Fruitfulness contrasted with unfruitfulness. Pleasing God contrasted with pleasing ourselves. "Proving what is acceptable to the Lord," Ephesians 5:10. The child of God walking in the light wants to please the Father. Proving by experience is what the word means. It means to test the circumstances. It goes along with Romans 12:2, "that you may prove by experience what is that good and acceptable and perfect will of God." Now the unsaved crowd walking in the darkness can’t prove anything. They can’t test these things. But we can, as we are walking in the light, the light of the Word of God, the light of God, the light of His Spirit, we are able to know the will of God. 

There's a contrast between separation and contamination. "Therefore do not be partakers with them," that means don’t go into partnership with them. Don’t get together with them in a yoke that is wrong. "Be ye not unequally yoked together with unbelievers, for what fellowship has light with darkness?" He repeats this of course down in Ephesians 5:11, "Have no fellowship with the unfruitful works of darkness." That doesn’t mean isolate yourself from unsaved people; you do that and you cannot witness.
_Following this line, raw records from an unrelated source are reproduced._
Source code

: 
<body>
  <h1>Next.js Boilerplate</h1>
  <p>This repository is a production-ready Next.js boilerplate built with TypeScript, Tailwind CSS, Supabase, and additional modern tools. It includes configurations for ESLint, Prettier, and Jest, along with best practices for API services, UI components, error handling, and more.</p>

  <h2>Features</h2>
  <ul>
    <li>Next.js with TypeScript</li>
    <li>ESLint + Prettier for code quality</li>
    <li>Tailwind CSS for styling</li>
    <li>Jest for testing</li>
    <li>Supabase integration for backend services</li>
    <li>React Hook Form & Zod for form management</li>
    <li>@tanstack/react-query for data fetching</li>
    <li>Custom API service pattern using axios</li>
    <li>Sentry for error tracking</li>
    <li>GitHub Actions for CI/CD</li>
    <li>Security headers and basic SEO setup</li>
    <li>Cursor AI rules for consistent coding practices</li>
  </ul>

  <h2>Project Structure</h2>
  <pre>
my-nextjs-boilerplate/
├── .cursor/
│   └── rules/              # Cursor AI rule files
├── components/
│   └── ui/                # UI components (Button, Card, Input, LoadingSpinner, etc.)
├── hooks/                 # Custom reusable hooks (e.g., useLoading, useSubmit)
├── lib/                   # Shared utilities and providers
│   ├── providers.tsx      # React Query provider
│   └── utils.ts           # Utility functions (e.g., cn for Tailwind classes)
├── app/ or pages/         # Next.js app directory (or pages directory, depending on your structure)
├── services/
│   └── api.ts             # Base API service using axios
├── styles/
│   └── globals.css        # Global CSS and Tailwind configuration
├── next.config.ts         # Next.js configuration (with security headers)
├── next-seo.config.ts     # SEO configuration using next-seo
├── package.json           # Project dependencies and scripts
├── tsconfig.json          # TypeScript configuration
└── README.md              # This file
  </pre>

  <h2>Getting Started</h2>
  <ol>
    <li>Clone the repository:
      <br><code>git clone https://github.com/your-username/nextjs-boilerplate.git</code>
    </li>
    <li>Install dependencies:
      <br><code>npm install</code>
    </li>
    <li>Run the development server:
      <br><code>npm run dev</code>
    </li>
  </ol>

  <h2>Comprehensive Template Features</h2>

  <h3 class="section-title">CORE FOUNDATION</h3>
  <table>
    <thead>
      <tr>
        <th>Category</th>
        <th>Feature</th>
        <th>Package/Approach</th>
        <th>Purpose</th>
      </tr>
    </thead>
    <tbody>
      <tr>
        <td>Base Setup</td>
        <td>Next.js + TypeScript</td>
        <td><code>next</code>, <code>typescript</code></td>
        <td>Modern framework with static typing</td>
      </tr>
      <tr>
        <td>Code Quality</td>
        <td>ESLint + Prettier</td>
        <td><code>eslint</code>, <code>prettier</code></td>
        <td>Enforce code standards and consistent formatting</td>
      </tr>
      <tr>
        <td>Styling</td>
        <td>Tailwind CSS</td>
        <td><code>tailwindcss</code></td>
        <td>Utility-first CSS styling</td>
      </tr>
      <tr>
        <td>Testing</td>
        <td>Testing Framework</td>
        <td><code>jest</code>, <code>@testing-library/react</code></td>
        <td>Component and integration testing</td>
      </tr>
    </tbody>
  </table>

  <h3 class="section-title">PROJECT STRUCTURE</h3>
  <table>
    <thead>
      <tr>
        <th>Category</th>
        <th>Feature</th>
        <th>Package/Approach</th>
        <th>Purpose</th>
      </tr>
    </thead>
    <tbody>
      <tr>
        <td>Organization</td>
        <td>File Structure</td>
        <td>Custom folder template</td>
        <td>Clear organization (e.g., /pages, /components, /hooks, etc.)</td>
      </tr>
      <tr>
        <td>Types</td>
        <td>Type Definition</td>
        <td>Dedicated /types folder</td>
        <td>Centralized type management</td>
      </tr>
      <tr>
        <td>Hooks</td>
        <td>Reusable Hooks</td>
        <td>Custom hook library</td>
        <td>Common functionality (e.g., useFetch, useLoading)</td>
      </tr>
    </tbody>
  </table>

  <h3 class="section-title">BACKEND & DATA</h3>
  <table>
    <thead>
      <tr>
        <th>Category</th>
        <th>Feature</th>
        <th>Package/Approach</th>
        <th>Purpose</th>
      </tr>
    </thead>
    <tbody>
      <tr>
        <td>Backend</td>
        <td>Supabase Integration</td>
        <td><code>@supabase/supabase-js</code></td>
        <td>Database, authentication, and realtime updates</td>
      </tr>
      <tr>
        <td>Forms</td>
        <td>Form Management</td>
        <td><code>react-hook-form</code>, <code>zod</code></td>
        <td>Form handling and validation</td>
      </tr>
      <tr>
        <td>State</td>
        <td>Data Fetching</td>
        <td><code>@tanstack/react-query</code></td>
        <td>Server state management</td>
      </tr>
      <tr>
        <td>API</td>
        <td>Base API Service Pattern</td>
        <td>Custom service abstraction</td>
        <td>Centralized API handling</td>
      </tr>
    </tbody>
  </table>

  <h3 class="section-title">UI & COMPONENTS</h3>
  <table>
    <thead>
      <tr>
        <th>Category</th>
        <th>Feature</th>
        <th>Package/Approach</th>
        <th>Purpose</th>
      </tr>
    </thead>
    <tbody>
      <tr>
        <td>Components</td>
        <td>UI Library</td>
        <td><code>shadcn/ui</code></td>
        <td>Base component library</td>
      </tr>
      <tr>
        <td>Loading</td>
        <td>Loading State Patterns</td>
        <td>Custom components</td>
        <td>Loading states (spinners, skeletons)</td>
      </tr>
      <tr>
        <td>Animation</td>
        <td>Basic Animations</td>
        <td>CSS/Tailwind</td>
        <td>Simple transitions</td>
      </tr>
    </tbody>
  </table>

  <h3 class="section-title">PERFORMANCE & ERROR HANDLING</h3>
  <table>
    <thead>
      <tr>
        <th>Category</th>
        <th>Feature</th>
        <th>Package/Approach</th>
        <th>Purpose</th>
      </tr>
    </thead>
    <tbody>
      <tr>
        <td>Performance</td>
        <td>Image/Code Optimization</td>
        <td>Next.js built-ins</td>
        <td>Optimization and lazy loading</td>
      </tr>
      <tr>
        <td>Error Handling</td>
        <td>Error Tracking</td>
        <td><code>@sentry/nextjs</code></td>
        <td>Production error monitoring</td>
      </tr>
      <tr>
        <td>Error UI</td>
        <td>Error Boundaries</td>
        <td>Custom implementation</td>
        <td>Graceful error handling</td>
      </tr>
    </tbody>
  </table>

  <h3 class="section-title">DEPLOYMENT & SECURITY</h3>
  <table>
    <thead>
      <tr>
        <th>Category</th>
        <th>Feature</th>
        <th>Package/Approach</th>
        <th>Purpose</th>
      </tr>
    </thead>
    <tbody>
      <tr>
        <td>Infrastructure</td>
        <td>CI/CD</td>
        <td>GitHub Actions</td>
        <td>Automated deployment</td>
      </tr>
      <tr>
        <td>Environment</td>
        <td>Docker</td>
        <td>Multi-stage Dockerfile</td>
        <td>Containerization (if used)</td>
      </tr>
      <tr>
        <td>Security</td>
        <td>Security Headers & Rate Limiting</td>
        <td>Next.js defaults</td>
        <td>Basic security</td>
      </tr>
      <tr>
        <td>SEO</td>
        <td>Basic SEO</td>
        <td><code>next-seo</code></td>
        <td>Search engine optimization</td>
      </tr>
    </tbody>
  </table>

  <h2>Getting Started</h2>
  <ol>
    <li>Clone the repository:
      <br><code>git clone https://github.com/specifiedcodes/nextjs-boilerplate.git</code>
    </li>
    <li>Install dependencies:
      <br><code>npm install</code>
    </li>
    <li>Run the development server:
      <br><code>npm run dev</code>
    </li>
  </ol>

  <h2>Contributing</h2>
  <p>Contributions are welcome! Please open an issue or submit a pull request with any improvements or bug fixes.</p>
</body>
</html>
Paul says in 1 Corinthians 5:9-10 that if you want to get away from this thing, you have to leave the world. No, they need our witness. But don’t fellowship with their works. People say we have to do what the world is doing in order to get their attention and win them. That is not true. We don’t have to play their music and use their humor. We don’t have to imitate their methods. All we have to do is shine. And I tell you when a blind person wants light, he has to come some place where there is light shining. And you and I are to shine as lights in this dark world.

There's separation contrasted with contamination. There's openness contrasted with secrecy. It’s a shame even to speak of the things that they do in secret. By the way, too much of that is going on today. So-called Christian writers and lecturers are talking a little bit too openly about some of these things. Let’s be very careful about this. Avoid their works, expose what they are doing, but don’t be in contamination because of it. Paul did this in Ephesus, didn’t he? He exposed the filthiness of the religion of Diana of the Ephesians. How’d he do? By letting his light shine, by preaching the Word of God. There's a contrast here between the wrath of God and the glory of God. We live for God’s glory, but the wrath of God is going to come on these people who are practicing sin. Let’s walk as children of light.